With just the synopsis I could already guess that his game had a story that was likely going to be inevitably sad, and it proved to be just that. Don’t get put off just because I say this is a sad tale though, because it has a happy (and I use that term loosely for reasons you’d have to play to find out why) ending I firmly believe that every game maker who wants to have a story in their game needs to take several pages out of To The Moon’s book. I love a game that has a good story behind it, and To The Moon is easily one of the best I’ve ever seen. Honestly, I don’t think I’ve ever had a game pull at my heart strings as hard as this one did. The only one that even comes close is the third episode of the Walking Dead game, and even then To The Moon beats it.

I’ll admit that I shed a few tears once or twice during the playing of this game just because of how well the story was written; it knew exactly when and where to add the most trivial of things only to make them so extremely important once you find out their significance. It created a tragic atmosphere for you to fix, only to question your end goal. But most importantly, it made you curious to move on, sad because you care for the characters, happy when it gives you those needed pick-me-ups, and shock just when you thought things couldn’t get any worse. The story really is everything it was promised to be.

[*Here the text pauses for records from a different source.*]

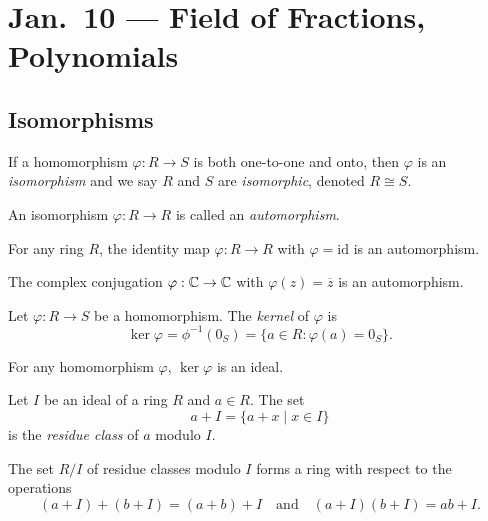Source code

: \chapter{Jan.~10 --- Field of Fractions, Polynomials}

\section{Isomorphisms}
\begin{definition}[Isomorphism]
If a homomorphism $\varphi : R \to S$ is both one-to-one
and onto,
then $\varphi$ is an \emph{isomorphism} and we say $R$
and $S$ are \emph{isomorphic}, denoted
$R \cong S$.
\end{definition}

\begin{definition}[Automorphism]
  An isomorphism $\varphi : R \to R$ is called an
  \emph{automorphism}.
\end{definition}

\begin{example}
  For any ring $R$, the identity map $\varphi : R \to R$
  with $\varphi = \text{id}$ is an automorphism.
\end{example}

\begin{exercise}
  The complex conjugation $\varphi : \mathbb{C} \to \mathbb{C}$
  with $\varphi(z) = \overline{z}$ is an automorphism.
\end{exercise}

\begin{definition}[Kernel]
  Let $\varphi : R \to S$ be a homomorphism. The
  \emph{kernel} of $\varphi$ is
  \[
    \ker \varphi = \phi^{-1}(0_S) = \{ a \in R : \varphi(a) = 0_S \}.
  \]
\end{definition}

\begin{exercise}
  For any homomorphism $\varphi$, $\ker \varphi$ is
  an ideal.
\end{exercise}

\begin{definition}
  Let $I$ be an ideal of a ring $R$ and $a \in R$.
  The set
  \[a + I = \{a + x \mid x \in I\}\]
  is the \emph{residue class} of $a$ modulo $I$.
\end{definition}

\begin{exercise}
  The set $R / I$ of residue classes modulo $I$ forms
  a ring with respect to the operations
  \[(a + I) + (b + I) = (a + b) + I \quad \text{and} \quad (a + I)(b + I) = ab + I.\]
\end{exercise}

As a game though, there is more to it than just story, even though the story really is the meat of this particular title. To The Moon’s gameplay is limited to say the least, and after the repetition of simple searches and small puzzles, I found myself bored of them with only the interest of the story driving me onward. The best way I can describe it is by saying that the gameplay is more or less a compilation of a small amount of minigames. They’re not hard, but are there so that you’re not stuck just reading a story the entire time.

Despite the limited gameplay though, the game itself is still well done at its core. The music of To The Moon is beautiful as are its sprite based graphics (they look like the SNES graphics, so maybe I’m a little biased), and the gameplay mechanics are smooth. It does well to create the needed atmosphere and does a perfect job (in my opinion) of making up for its lack of gameplay with its storyline. I wouldn’t have sat down and played it from beginning to end without stopping had it not.

The only real problem I could find with To The Moon is its lack of replay value. The game is like a book: you read it once and you’re done with it, at least for a long while. There are no alternative endings, no drive to get a better score on those minigames, and no reason to go back in unless you want to ‘read’ it again. But as with any good book, you really want to share its amazing story with everyone you know, and that’s why this game gets an almost perfect score from me.

To The Moon earns 4.5 GiN Gems out of 5!